In this contrived output, the PAGEIOLATCH waits could be indicating a bottleneck with my I/O subsystem, but could also be a memory issue, table scans instead seeks, or a host of other issues. In my case, we know it is a disk issue, since I am storing the database on a USB stick. The LCK_M_S wait time is very high, however there is only one instance of the wait. My WRITELOG is also higher than I would like to see, but is understandable knowing the latency issues with the USB stick. This also shows CXPACKET waits, and it would be easy to have a knee-jerk reaction and think you have a parallelism/MAXDOP issue, however the AvgWait_S counter very low. Be careful when using waits for troubleshooting. Let it be a guide to tell you things that aren't the problem as well as giving you a direction of where to go look for issues. Proper troubleshooting is correlating behaviors from multiple areas to narrow down the problem.
After looking at the file and wait statistics I then start digging into the high cost queries based on the issues I found. For this I turn to Glenn Berry's Diagnostic Information Queries. These sets of queries are the go-to scripts that many consultants use. Glenn and the community are constantly providing updates to make them as informational and robust as possible. One of my favorite queries is the top cached queries by execution count. I love finding queries or stored procedures that have high execution_count coupled with high total_logical_reads. If those queries have tuning opportunities then you can quickly make a big difference to the server. Also included in the scripts are top cached SPs by total logical reads and top cached SPs by total physical reads. Both of these are good for looking for high reads with high execution counts so you can reduce the number of I/Os.
In addition to Glenn's scripts, I like to use Adam Machanic's sp_whoisactive to see what is currently running.
There is a lot more to performance tuning than just looking at file and wait stats and high-cost queries, however that's where I like to start.
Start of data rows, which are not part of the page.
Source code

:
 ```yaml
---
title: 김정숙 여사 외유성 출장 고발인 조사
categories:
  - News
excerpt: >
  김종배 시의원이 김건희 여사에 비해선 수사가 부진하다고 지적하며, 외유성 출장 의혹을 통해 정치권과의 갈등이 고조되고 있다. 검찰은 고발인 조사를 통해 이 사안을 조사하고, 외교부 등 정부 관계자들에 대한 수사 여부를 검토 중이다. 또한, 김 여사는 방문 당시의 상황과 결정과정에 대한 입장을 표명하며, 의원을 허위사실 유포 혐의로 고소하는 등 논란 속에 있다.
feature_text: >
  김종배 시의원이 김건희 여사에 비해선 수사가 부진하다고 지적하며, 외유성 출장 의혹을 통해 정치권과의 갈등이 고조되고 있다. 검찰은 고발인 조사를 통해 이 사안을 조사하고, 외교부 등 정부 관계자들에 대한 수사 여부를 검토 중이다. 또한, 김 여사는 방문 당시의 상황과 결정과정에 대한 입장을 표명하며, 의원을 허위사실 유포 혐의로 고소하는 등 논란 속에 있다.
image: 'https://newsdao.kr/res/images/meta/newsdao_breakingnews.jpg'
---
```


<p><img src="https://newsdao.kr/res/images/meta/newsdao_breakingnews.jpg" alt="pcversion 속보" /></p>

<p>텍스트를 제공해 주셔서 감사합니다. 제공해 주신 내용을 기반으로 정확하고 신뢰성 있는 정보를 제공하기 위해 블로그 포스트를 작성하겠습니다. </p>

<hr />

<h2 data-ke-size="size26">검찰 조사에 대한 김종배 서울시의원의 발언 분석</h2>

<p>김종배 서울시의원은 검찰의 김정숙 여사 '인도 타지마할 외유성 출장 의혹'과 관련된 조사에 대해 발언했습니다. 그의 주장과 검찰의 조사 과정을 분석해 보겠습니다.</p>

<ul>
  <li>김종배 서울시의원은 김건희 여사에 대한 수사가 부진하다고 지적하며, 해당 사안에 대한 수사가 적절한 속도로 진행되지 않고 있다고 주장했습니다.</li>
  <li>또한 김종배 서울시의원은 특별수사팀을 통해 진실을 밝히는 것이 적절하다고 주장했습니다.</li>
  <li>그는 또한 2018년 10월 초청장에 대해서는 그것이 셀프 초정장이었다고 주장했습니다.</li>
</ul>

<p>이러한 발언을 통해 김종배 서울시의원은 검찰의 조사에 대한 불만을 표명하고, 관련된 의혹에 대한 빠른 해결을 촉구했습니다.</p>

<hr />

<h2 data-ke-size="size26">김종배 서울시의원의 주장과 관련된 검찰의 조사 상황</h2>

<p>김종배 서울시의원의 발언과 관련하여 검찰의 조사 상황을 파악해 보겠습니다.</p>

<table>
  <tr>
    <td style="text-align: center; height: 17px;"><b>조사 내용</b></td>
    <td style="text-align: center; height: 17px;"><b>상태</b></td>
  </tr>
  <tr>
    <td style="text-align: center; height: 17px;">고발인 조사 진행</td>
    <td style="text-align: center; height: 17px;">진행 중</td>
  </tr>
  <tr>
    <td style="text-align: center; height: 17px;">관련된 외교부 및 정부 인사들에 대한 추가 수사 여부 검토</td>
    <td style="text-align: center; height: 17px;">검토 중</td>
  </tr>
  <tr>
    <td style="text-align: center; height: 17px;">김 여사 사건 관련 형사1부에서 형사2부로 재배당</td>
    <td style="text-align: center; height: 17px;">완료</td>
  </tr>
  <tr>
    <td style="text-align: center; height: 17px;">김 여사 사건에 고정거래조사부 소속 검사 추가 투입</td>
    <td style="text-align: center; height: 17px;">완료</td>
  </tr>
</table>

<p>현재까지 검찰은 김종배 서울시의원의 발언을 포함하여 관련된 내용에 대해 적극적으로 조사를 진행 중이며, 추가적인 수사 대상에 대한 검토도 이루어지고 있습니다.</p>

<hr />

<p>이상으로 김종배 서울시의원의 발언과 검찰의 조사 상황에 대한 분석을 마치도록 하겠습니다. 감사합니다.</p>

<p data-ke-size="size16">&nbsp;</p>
It is a way to quickly triage an environment to start determining what's causing the issue. There is no completely fool proof way to tune: what every production DBA needs is a checklist of things to run through to eliminate and a really good collection of scripts to run through to analyze the health of the system. Having a baseline is key to quickly ruling out normal vs. abnormal behavior. My good friend Erin Stellato has an entire course on Pluralsight called SQL Server: Benchmarking and Baselining if you need help with setting up and capturing your baseline.
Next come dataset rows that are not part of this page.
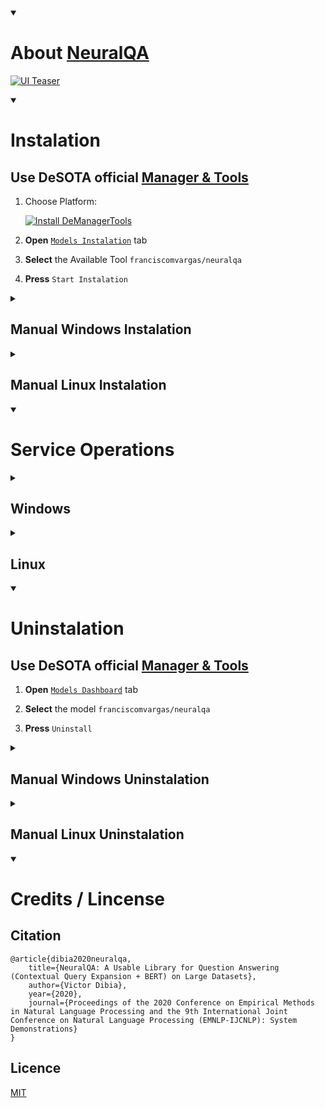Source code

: <details open>
    <summary><h1>About <a href="https://github.com/victordibia/neuralqa">NeuralQA</a></h1></summary>

[![UI Teaser](https://raw.githubusercontent.com/victordibia/neuralqa/master/docs/images/manual.jpg)](https://github.com/victordibia/neuralqa/blob/master/README.md)

</details>

<details open>
    <summary><h1>Instalation</h1></summary>

## Use DeSOTA official [Manager & Tools](https://github.com/DeSOTAai/DeManagerTools#readme)

1. Choose Platform:

    [![Install DeManagerTools](https://img.shields.io/static/v1?label=Desota%20-%20Manager%20Tools&message=Install&color=blue&logo=windows)](https://github.com/DeSOTAai/DeManagerTools/releases/download/v0.0.2/dmt_installer-v0.0.2-win64.zip)
    
    <!-- [![Install DeManagerTools](https://img.shields.io/static/v1?label=Desota%20-%20Manager%20Tools&message=Install&color=blue&logo=linux)](https://github.com/DeSOTAai/DeManagerTools#instalation) -->
  
2. **Open** [`Models Instalation`](https://github.com/DeSOTAai/DeManagerTools/#install--upgrade-desota-models-and-tools) tab

3. **Select** the Available Tool `franciscomvargas/neuralqa`

4. **Press** `Start Instalation`

<details>
    <summary><h2>Manual Windows Instalation</h2></summary>

* Go to CMD (command prompt):
  * <kbd>⊞ Win</kbd> + <kbd>R</kbd>
  * Enter: `cmd` 
  * <kbd>↵ Enter</kbd>

### Download:

1. Create Model Folder:
```cmd
rmdir /S /Q %UserProfile%\Desota\Desota_Models\NeuralQA
mkdir %UserProfile%\Desota\Desota_Models\NeuralQA

```

2. Download Last Release:
```cmd
powershell -command "Invoke-WebRequest -Uri https://github.com/franciscomvargas/neuralqa/archive/refs/tags/v0.0.0.zip -OutFile %UserProfile%\NeuralQA_release.zip" 

```

3. Uncompress Release:
```cmd
tar -xzvf %UserProfile%\NeuralQA_release.zip -C %UserProfile%\Desota\Desota_Models\NeuralQA --strip-components 1 

```

4. Delete Compressed Release:
```cmd
del %UserProfile%\NeuralQA_release.zip

```

### Setup:

5. Setup:
```cmd
%UserProfile%\Desota\Desota_Models\NeuralQA\neuralqa\executables\Windows\neuralqa.setup.bat

```

*  Optional Arguments:
    <table>
        <thead>
            <tr>
                <th>arg</th>
                <th>Description</th>
                <th>Example</th>
            </tr>
        </thead>
        <tbody>
            <tr>
                <td>/debug</td>
                <td>Log everything (useful for debug)</td>
                <td><code>%UserProfile%\Desota\Desota_Models\NeuralQA\neuralqa\executables\Windows\neuralqa.setup.bat /debug</code></td>
            </tr>
            <tr>
                <td>/manualstart</td>
                <td>Don't start at end of setup</td>
                <td><code>%UserProfile%\Desota\Desota_Models\NeuralQA\neuralqa\executables\Windows\neuralqa.setup.bat /manualstart</code></td>
            </tr>
        </tbody>
    </table>
    
</details>



<details>
    <summary><h2>Manual Linux Instalation</h2></summary>

* Go to Terminal:
    * <kbd> Ctrl </kbd> + <kbd> Alt </kbd> + <kbd>T</kbd>

### Download:

1. Create Model Folder:
```cmd
rm -rf ~/Desota/Desota_Models/NeuralQA
mkdir -p ~/Desota/Desota_Models/NeuralQA

```

2. Download Last Release:
```cmd
wget https://github.com/franciscomvargas/neuralqa/archive/refs/tags/v0.0.0.zip -O ~/NeuralQA_release.zip

```

3. Uncompress Release:
```cmd
sudo apt install libarchive-tools -y && bsdtar -xzvf ~/NeuralQA_release.zip -C ~/Desota/Desota_Models/NeuralQA --strip-components=1

```

4. Delete Compressed Release:
```cmd
rm -rf ~/NeuralQA_release.zip

```

### Setup:

5. Setup:
```cmd
sudo bash ~/Desota/Desota_Models/NeuralQA/neuralqa/executables/Linux/neuralqa.setup.bash

```

*  Optional Arguments:
    <table>
        <thead>
            <tr>
                <th>arg</th>
                <th>Description</th>
                <th>Example</th>
            </tr>
        </thead>
        <tbody>
            <tr>
                <td>-d</td>
                <td>Setup with debug Echo ON</td>
                <td><code>sudo bash ~/Desota/Desota_Models/NeuralQA/neuralqa/executables/Linux/neuralqa.setup.bash -d</code></td>
            </tr>
            <tr>
                <td>-m</td>
                <td>Don't start service at end of setup</td>
                <td><code>sudo bash ~/Desota/Desota_Models/NeuralQA/neuralqa/executables/Linux/neuralqa.setup.bash -m</code></td>
            </tr>
        </tbody>
    </table>
    
    
</details>
</details>







<details open>
    <summary><h1>Service Operations</h1></summary>

<details>
    <summary><h2>Windows</h2></summary>

* Go to CMD as Administrator (command prompt):
  * <kbd>⊞ Win</kbd> + <kbd>R</kbd>
  * Enter: `cmd` 
  * <kbd>Ctrl</kbd> + <kbd>⇧ Shift</kbd> + <kbd>↵ Enter</kbd>

### Start Service
    ```cmd
    %UserProfile%\Desota\Desota_Models\NeuralQA\neuralqa\executables\Windows\neuralqa.start.bat

    ```
### Stop Service
    ```cmd
    %UserProfile%\Desota\Desota_Models\NeuralQA\neuralqa\executables\Windows\neuralqa.stop.bat

    ```

### Status Service
    ```cmd
    %UserProfile%\Desota\Desota_Models\NeuralQA\neuralqa\executables\Windows\neuralqa.status.bat

    ```
</details>


<details>
    <summary><h2>Linux</h2></summary>

* Go to Terminal:
    * <kbd> Ctrl </kbd> + <kbd> Alt </kbd> + <kbd>T</kbd>

### Start Service
    ```cmd
    sudo systemctl start neuralqa.service
    ```
    
### Stop Service
    ```cmd
    sudo systemctl stop neuralqa.service

    ```

### Status Service
    ```cmd
    systemctl status neuralqa.service

    ```
</details>
</details>




<details open>
    <summary><h1>Uninstalation</h1></summary>

## Use DeSOTA official [Manager & Tools](https://github.com/DeSOTAai/DeManagerTools#readme)

1. **Open** [`Models Dashboard`](https://github.com/DeSOTAai/DeManagerTools/#models--tools-dashboard) tab

2. **Select** the model `franciscomvargas/neuralqa`

3. **Press** `Uninstall`

<details>
    <summary><h2>Manual Windows Uninstalation</h2></summary>

* Go to CMD as Administrator (command prompt):
  * <kbd>⊞ Win</kbd> + <kbd>R</kbd>
  * Enter: `cmd` 
  * <kbd>Ctrl</kbd> + <kbd>⇧ Shift</kbd> + <kbd>↵ Enter</kbd>

```cmd
%UserProfile%\Desota\Desota_Models\NeuralQA\neuralqa\executables\Windows\neuralqa.uninstall.bat

```

* Optional `Arguments`

    |arg|Description|Example
    |---|---|---|
    |/Q|Uninstall without requiring user interaction|`%UserProfile%\Desota\Desota_Models\NeuralQA\neuralqa\executables\Windows\neuralqa.uninstall.bat /Q`
      
</details>



<details>
    <summary><h2>Manual Linux Uninstalation</h2></summary>

* Go to Terminal:
    * <kbd> Ctrl </kbd> + <kbd> Alt </kbd> + <kbd>T</kbd>

```cmd
sudo bash ~/Desota/Desota_Models/DeScraper/executables/Linux/descraper.uninstall.bash

```

* Optional `Arguments`

    |arg|Description|Example
    |---|---|---|
    |-q|Uninstall without requiring user interaction|`sudo bash ~/Desota/Desota_Models/NeuralQA/neuralqa/executables/Linux/neuralqa.uninstall.bash -q`
      
</details>
</details>





<details open>
    <summary><h1>Credits / Lincense</h1></summary>

## Citation

```
@article{dibia2020neuralqa,
    title={NeuralQA: A Usable Library for Question Answering (Contextual Query Expansion + BERT) on Large Datasets},
    author={Victor Dibia},
    year={2020},
    journal={Proceedings of the 2020 Conference on Empirical Methods in Natural Language Processing and the 9th International Joint Conference on Natural Language Processing (EMNLP-IJCNLP): System Demonstrations}
}
```

## Licence
[MIT](https://github.com/victordibia/neuralqa/blob/master/LICENSE)

</details>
Better yet, get a state-of-the-art tool like SQL Sentry Performance Advisor that will not only collect and store historical information for profiling and trending, and give easy access to all of the details mentioned above and more, but it also gives the ability to compare activity to built-in or user-defined baselines, efficiently maintain indexes without lifting a finger, and alert or automate responses based on a very robust custom conditions architecture. The following screen shot depicts the historical view of the Performance Advisor dashboard, with disk waits in orange, database I/O at the bottom right, and baselines comparing the current and previous period on every graph (click to enlarge):
Quality monitoring tools are not free, but they provide a ton of functionality and support that allow you to focus on the performance issues on your servers, instead of focusing on queries, jobs, and alerts that may allow you to focus on your performance issues – but only once you get them right. There is often great value in not re-inventing the wheel.